Gissila et al. (2004) studied the seasonal rainfalls of Ethiopia in the period between June and September. Their results indicated that rainfall forecast was very efficient for the western part of the central Ethiopia. Maria et al. (2005) used neural networks and regression models to forecast the rainfall in Sao Paulo, Brazil. The results indicated the efficiency of both methods in forecasting the rainfall. Singh et al. (2004) used small-scale atmospheric circulation to predict monsoon rainfall in Anas basin, India. Their results indicate that the statistical small-scale model is preferable for rainfall forecast based on daily atmospheric circulation pattern in Indian semi-arid regions. Mooley and Paolino (2006) studied the relationship between fields of geo-potential height at 700 and 500 hpa levels in northern hemisphere and monsoon rainfalls in India (June to September). The findings revealed that the best region for the effect of geo-potential height at 700 hpa level on Indian monsoon rainfall is over the Pacific in the time-span January to April.

Prasad and Singh (2006) applied factor analysis in predicting the monthly rainfall of geo-potential fields of 700 hpa level over India.
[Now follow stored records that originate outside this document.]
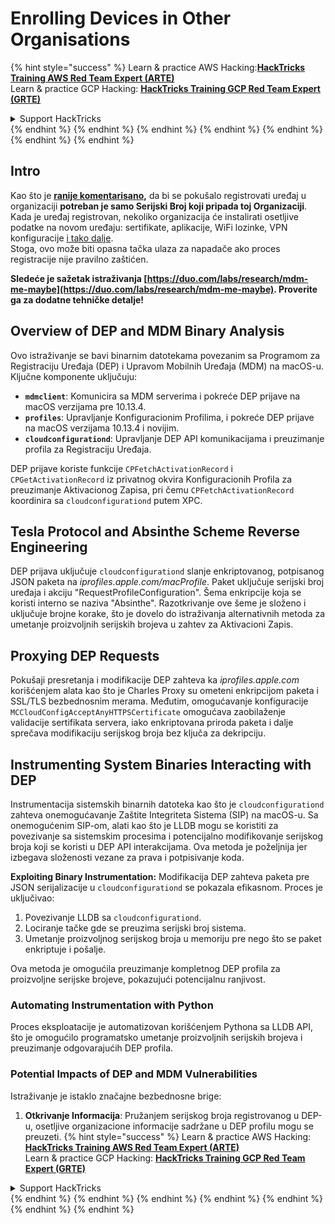 # Enrolling Devices in Other Organisations

{% hint style="success" %}
Learn & practice AWS Hacking:<img src="/.gitbook/assets/arte.png" alt="" data-size="line">[**HackTricks Training AWS Red Team Expert (ARTE)**](https://training.hacktricks.xyz/courses/arte)<img src="/.gitbook/assets/arte.png" alt="" data-size="line">\
Learn & practice GCP Hacking: <img src="/.gitbook/assets/grte.png" alt="" data-size="line">[**HackTricks Training GCP Red Team Expert (GRTE)**<img src="/.gitbook/assets/grte.png" alt="" data-size="line">](https://training.hacktricks.xyz/courses/grte)

<details>

<summary>Support HackTricks</summary>

* Check the [**subscription plans**](https://github.com/sponsors/carlospolop)!
* **Join the** 💬 [**Discord group**](https://discord.gg/hRep4RUj7f) or the [**telegram group**](https://t.me/peass) or **follow** us on **Twitter** 🐦 [**@hacktricks\_live**](https://twitter.com/hacktricks\_live)**.**
* **Share hacking tricks by submitting PRs to the** [**HackTricks**](https://github.com/carlospolop/hacktricks) and [**HackTricks Cloud**](https://github.com/carlospolop/hacktricks-cloud) github repos.

</details>
{% endhint %}
{% endhint %}
{% endhint %}
{% endhint %}
{% endhint %}
{% endhint %}
{% endhint %}

## Intro

Kao što je [**ranije komentarisano**](./#what-is-mdm-mobile-device-management)**,** da bi se pokušalo registrovati uređaj u organizaciji **potreban je samo Serijski Broj koji pripada toj Organizaciji**. Kada je uređaj registrovan, nekoliko organizacija će instalirati osetljive podatke na novom uređaju: sertifikate, aplikacije, WiFi lozinke, VPN konfiguracije [i tako dalje](https://developer.apple.com/enterprise/documentation/Configuration-Profile-Reference.pdf).\
Stoga, ovo može biti opasna tačka ulaza za napadače ako proces registracije nije pravilno zaštićen.

**Sledeće je sažetak istraživanja [https://duo.com/labs/research/mdm-me-maybe](https://duo.com/labs/research/mdm-me-maybe). Proverite ga za dodatne tehničke detalje!**

## Overview of DEP and MDM Binary Analysis

Ovo istraživanje se bavi binarnim datotekama povezanim sa Programom za Registraciju Uređaja (DEP) i Upravom Mobilnih Uređaja (MDM) na macOS-u. Ključne komponente uključuju:

- **`mdmclient`**: Komunicira sa MDM serverima i pokreće DEP prijave na macOS verzijama pre 10.13.4.
- **`profiles`**: Upravljanje Konfiguracionim Profilima, i pokreće DEP prijave na macOS verzijama 10.13.4 i novijim.
- **`cloudconfigurationd`**: Upravljanje DEP API komunikacijama i preuzimanje profila za Registraciju Uređaja.

DEP prijave koriste funkcije `CPFetchActivationRecord` i `CPGetActivationRecord` iz privatnog okvira Konfiguracionih Profila za preuzimanje Aktivacionog Zapisa, pri čemu `CPFetchActivationRecord` koordinira sa `cloudconfigurationd` putem XPC.

## Tesla Protocol and Absinthe Scheme Reverse Engineering

DEP prijava uključuje `cloudconfigurationd` slanje enkriptovanog, potpisanog JSON paketa na _iprofiles.apple.com/macProfile_. Paket uključuje serijski broj uređaja i akciju "RequestProfileConfiguration". Šema enkripcije koja se koristi interno se naziva "Absinthe". Razotkrivanje ove šeme je složeno i uključuje brojne korake, što je dovelo do istraživanja alternativnih metoda za umetanje proizvoljnih serijskih brojeva u zahtev za Aktivacioni Zapis.

## Proxying DEP Requests

Pokušaji presretanja i modifikacije DEP zahteva ka _iprofiles.apple.com_ korišćenjem alata kao što je Charles Proxy su ometeni enkripcijom paketa i SSL/TLS bezbednosnim merama. Međutim, omogućavanje konfiguracije `MCCloudConfigAcceptAnyHTTPSCertificate` omogućava zaobilaženje validacije sertifikata servera, iako enkriptovana priroda paketa i dalje sprečava modifikaciju serijskog broja bez ključa za dekripciju.

## Instrumenting System Binaries Interacting with DEP

Instrumentacija sistemskih binarnih datoteka kao što je `cloudconfigurationd` zahteva onemogućavanje Zaštite Integriteta Sistema (SIP) na macOS-u. Sa onemogućenim SIP-om, alati kao što je LLDB mogu se koristiti za povezivanje sa sistemskim procesima i potencijalno modifikovanje serijskog broja koji se koristi u DEP API interakcijama. Ova metoda je poželjnija jer izbegava složenosti vezane za prava i potpisivanje koda.

**Exploiting Binary Instrumentation:**
Modifikacija DEP zahteva paketa pre JSON serijalizacije u `cloudconfigurationd` se pokazala efikasnom. Proces je uključivao:

1. Povezivanje LLDB sa `cloudconfigurationd`.
2. Lociranje tačke gde se preuzima serijski broj sistema.
3. Umetanje proizvoljnog serijskog broja u memoriju pre nego što se paket enkriptuje i pošalje.

Ova metoda je omogućila preuzimanje kompletnog DEP profila za proizvoljne serijske brojeve, pokazujući potencijalnu ranjivost.

### Automating Instrumentation with Python

Proces eksploatacije je automatizovan korišćenjem Pythona sa LLDB API, što je omogućilo programatsko umetanje proizvoljnih serijskih brojeva i preuzimanje odgovarajućih DEP profila.

### Potential Impacts of DEP and MDM Vulnerabilities

Istraživanje je istaklo značajne bezbednosne brige:

1. **Otkrivanje Informacija**: Pružanjem serijskog broja registrovanog u DEP-u, osetljive organizacione informacije sadržane u DEP profilu mogu se preuzeti.
{% hint style="success" %}
Learn & practice AWS Hacking:<img src="/.gitbook/assets/arte.png" alt="" data-size="line">[**HackTricks Training AWS Red Team Expert (ARTE)**](https://training.hacktricks.xyz/courses/arte)<img src="/.gitbook/assets/arte.png" alt="" data-size="line">\
Learn & practice GCP Hacking: <img src="/.gitbook/assets/grte.png" alt="" data-size="line">[**HackTricks Training GCP Red Team Expert (GRTE)**<img src="/.gitbook/assets/grte.png" alt="" data-size="line">](https://training.hacktricks.xyz/courses/grte)

<details>

<summary>Support HackTricks</summary>

* Check the [**subscription plans**](https://github.com/sponsors/carlospolop)!
* **Join the** 💬 [**Discord group**](https://discord.gg/hRep4RUj7f) or the [**telegram group**](https://t.me/peass) or **follow** us on **Twitter** 🐦 [**@hacktricks\_live**](https://twitter.com/hacktricks\_live)**.**
* **Share hacking tricks by submitting PRs to the** [**HackTricks**](https://github.com/carlospolop/hacktricks) and [**HackTricks Cloud**](https://github.com/carlospolop/hacktricks-cloud) github repos.

</details>
{% endhint %}
</details>
{% endhint %}
</details>
{% endhint %}
</details>
{% endhint %}
</details>
{% endhint %}
</details>
{% endhint %}
</details>
{% endhint %}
The results indicated high efficiency of this method in predicting the monthly rainfall of geo-potential fields of 700 mb level. George and Kimber (2007) used such variables as humidity, wind speed, maximum and minimum daily temperature and the degree of hot and cold days to predict the seasonal rainfall in Florida State. Their results were indicative of the efficiency of regression method in rainfall forecast.

Kim et al. (2007) analyzed the effects of large-scale climatic signals such as NAO and SOI on the seasonal rainfall of Colorado River basin in US. Their results showed that modeling the dynamic systems of the climate can be useful in developing a long-term prediction model which will be valuable for the management of water resources. Nazemosadat and Cordery (2000) pointed out that the changes in the temperature of water surface in the Persian Gulf have a significant effect on precipitation changes in Southern and Southwestern Iran. Nazemosadat and Cordery (2000) studies indicated that winter precipitation (January to March) in these regions is in inverse proportion to SST of the Persian Gulf.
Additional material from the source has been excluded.